Illumina has a multi-fold strategy to capture noninvasive prenatal testing market share. It offers its own NIPT as a service and also has a patent pool with Sequenom from which it licenses IP to labs to develop their own tests. In addition, it sells the sequencing technology that labs use to run their tests.

DeSouza said that, as expected, the number of NIPT samples that Illumina runs as a testing service declined in the second quarter to 25,000, from a high of around 45,000 tests per quarter in 2015, since customers are switching to their own tests. However, he said, that drop is being offset by an increase in sequencing consumables sold to those customers as well as an increase in royalties and fees that customers pay to access the patent pool.

In particular, NIPT customers in the US and China have driven demand for Illumina's NextSeq instrument, and revenues associated with the patent pool grew by 90 percent year over year, deSouza said.

Illumina also plans to launch its VeriSeq NIPT assay with CE-IVD marking in Europe this year, which, combined with the recent endorsement by the Dutch Health Council that NIPT should be available to all pregnant women, is expected to drive "further acceleration in that region," deSouza said.

He added that he expects demand for NIPT to remain strong, since the market is still not fully tapped. For instance, in the US, only about 26 percent of covered lives are covered for NIPT, he said, but that number will increase over time.

Furthermore, Illumina has been able maximize revenue from NIPT customers. When customers initially sign up to license the technology from the patent pool, Illumina offers them the option of marketing the NIPT services before the lab has set up its own test. In those cases, he said, Illumina processes the sample in its CLIA lab, charging the customer a test send-out fee, deSouza said. Over time, that service revenue switches to revenue from instruments and consumables purchased and royalty fees, he said.

China

Illumina saw a surge in demand for sequencing instruments and consumables from China, where Q2 revenues grew 70 percent year over year following the announcement of China's Precision Medicine Initiative and funding for 60 projects over the next three to five years, deSouza said.

In particular, the majority of shipments of Illumina's HiSeq X instrument were to customers in China, deSouza said.

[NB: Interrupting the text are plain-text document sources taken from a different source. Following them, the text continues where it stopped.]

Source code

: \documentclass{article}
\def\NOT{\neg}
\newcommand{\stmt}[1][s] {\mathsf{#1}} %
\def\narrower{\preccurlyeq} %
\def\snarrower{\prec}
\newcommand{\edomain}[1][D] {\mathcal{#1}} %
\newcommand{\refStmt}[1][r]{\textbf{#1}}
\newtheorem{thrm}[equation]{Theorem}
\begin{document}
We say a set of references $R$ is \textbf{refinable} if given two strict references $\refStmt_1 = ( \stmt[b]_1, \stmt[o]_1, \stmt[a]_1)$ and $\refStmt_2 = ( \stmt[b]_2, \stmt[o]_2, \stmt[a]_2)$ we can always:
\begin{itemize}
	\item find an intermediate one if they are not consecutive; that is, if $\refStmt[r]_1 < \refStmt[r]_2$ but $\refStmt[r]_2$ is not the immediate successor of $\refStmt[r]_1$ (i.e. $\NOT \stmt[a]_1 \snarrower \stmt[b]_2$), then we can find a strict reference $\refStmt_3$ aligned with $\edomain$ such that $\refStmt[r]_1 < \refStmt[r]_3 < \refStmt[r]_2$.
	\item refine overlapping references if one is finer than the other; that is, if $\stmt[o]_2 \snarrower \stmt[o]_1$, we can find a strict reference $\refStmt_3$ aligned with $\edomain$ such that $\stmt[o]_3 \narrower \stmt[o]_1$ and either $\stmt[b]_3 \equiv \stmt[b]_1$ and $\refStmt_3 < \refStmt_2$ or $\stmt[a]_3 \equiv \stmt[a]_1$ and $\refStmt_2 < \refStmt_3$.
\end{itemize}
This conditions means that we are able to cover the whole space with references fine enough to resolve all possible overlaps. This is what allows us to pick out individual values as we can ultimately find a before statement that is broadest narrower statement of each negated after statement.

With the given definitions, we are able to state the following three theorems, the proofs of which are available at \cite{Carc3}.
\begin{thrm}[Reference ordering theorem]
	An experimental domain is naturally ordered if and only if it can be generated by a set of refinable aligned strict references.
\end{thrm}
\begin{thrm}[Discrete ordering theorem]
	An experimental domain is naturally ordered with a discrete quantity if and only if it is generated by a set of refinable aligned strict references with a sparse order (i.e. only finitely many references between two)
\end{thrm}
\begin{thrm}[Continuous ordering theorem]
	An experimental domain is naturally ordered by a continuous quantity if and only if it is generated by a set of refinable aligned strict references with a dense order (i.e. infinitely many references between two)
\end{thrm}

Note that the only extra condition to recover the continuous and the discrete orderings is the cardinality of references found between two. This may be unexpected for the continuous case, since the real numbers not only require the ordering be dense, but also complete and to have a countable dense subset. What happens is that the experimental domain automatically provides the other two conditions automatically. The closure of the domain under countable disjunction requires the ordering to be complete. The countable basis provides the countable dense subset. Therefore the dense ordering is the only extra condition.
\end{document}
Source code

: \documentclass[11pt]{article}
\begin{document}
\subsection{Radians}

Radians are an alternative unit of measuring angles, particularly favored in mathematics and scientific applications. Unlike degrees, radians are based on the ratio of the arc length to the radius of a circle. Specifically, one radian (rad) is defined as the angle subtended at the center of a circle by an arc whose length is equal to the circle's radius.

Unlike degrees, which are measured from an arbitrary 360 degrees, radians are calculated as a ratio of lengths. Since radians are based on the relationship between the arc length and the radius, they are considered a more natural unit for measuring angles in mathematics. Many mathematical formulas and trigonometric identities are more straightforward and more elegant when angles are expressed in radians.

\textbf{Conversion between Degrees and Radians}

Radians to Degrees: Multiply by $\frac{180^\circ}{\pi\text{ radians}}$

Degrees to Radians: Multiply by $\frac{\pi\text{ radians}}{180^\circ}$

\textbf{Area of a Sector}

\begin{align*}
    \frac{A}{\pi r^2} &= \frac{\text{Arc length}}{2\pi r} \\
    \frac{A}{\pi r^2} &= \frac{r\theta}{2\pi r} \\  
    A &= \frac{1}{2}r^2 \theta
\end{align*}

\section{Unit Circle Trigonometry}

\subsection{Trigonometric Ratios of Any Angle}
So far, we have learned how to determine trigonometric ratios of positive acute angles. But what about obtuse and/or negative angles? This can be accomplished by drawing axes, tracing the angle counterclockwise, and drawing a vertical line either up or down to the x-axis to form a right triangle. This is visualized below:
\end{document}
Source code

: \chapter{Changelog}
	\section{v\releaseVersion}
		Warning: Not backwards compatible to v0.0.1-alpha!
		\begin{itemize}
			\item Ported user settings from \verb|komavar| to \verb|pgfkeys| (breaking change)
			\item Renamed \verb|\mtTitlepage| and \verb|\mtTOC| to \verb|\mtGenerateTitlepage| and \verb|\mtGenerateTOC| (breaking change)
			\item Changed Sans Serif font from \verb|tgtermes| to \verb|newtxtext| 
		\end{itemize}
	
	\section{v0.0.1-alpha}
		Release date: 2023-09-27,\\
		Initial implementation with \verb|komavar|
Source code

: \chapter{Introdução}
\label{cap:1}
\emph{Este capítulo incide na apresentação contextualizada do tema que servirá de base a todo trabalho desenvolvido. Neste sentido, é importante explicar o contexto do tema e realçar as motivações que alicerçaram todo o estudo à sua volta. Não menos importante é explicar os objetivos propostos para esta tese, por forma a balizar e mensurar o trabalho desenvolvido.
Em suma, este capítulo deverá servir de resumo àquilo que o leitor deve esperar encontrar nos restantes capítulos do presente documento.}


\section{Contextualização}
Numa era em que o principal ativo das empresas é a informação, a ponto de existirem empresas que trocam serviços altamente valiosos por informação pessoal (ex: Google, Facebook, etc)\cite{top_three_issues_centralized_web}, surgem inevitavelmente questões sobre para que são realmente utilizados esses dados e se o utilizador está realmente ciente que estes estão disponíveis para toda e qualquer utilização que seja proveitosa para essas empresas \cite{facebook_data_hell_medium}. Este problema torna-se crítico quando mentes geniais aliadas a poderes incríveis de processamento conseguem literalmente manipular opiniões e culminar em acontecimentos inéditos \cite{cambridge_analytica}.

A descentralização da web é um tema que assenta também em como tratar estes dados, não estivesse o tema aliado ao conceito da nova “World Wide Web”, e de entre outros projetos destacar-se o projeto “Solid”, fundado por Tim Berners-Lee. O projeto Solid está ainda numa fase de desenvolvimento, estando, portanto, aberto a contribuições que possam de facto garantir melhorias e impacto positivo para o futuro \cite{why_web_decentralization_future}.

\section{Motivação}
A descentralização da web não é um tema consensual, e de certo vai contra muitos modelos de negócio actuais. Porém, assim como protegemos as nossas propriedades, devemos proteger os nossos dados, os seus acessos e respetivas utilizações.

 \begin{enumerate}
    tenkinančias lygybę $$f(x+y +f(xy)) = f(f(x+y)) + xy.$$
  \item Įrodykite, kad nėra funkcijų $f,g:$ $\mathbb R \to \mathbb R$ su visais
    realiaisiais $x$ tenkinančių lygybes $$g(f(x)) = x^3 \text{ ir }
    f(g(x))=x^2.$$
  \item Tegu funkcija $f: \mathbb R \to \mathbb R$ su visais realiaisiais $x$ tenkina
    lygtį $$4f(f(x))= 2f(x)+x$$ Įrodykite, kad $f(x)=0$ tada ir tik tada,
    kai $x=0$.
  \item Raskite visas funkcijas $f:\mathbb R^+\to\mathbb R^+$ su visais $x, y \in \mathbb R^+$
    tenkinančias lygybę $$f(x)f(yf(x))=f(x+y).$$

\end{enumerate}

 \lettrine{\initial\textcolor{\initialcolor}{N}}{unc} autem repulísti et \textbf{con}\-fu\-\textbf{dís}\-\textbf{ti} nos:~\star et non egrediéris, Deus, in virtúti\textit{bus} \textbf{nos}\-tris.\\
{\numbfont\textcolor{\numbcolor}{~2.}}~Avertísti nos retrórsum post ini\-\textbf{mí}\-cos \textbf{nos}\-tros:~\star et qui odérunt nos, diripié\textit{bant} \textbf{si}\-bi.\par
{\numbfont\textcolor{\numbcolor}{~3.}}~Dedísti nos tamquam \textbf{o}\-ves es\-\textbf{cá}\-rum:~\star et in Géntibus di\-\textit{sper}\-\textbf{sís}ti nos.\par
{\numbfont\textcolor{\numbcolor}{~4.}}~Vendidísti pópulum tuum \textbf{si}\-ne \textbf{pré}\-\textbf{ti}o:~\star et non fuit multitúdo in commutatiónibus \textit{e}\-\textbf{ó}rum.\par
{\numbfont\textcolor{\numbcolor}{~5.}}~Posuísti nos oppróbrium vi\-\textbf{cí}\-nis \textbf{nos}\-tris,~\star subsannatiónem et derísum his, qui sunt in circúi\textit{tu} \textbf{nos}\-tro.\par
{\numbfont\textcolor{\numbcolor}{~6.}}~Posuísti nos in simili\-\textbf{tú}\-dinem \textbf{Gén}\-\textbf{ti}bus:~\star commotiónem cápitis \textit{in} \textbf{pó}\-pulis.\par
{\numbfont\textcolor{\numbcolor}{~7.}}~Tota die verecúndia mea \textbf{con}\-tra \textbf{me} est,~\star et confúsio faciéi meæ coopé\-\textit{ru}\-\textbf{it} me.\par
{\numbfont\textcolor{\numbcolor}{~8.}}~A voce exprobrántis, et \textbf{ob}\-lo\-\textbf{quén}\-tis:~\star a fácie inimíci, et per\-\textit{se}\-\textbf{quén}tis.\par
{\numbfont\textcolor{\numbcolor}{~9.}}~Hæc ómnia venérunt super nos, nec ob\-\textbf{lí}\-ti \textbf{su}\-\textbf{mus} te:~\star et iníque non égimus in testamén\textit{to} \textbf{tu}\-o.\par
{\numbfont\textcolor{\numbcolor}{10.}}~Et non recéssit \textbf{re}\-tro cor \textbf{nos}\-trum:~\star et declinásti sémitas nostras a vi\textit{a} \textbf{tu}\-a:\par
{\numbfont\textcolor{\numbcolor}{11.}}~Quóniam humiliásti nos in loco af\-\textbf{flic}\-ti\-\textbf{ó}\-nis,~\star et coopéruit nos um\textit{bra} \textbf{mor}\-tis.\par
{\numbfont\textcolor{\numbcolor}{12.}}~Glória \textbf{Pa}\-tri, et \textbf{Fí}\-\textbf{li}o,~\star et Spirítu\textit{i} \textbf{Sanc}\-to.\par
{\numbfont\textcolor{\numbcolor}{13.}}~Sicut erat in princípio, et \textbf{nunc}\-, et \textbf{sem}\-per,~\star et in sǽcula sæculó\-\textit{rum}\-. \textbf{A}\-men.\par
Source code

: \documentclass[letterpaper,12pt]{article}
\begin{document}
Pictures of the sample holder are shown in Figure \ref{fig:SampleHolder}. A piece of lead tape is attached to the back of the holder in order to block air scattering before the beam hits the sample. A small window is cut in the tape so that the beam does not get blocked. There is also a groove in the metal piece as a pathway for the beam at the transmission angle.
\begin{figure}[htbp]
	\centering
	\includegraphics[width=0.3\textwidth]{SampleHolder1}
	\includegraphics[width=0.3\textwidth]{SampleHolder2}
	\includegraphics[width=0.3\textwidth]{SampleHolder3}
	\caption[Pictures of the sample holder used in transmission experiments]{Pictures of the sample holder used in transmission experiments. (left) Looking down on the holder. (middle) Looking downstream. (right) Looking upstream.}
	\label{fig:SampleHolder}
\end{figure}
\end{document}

"China is emerging as one of our top country markets," and the market there is "primarily clinical,"deSouza said. He added that there is a huge demand for NIPT in China, and that some of the laboratories running NIPT are also starting to move into oncology. In addition, he said, some customers focus solely on oncology. Most of the clinical customers are private companies, he added. The NIPT and oncology customers in China are primarily purchasing NextSeqs, while the organizations involved in the Precision Medicine Initiative are mostly purchasing HiSeq X systems, deSouza noted.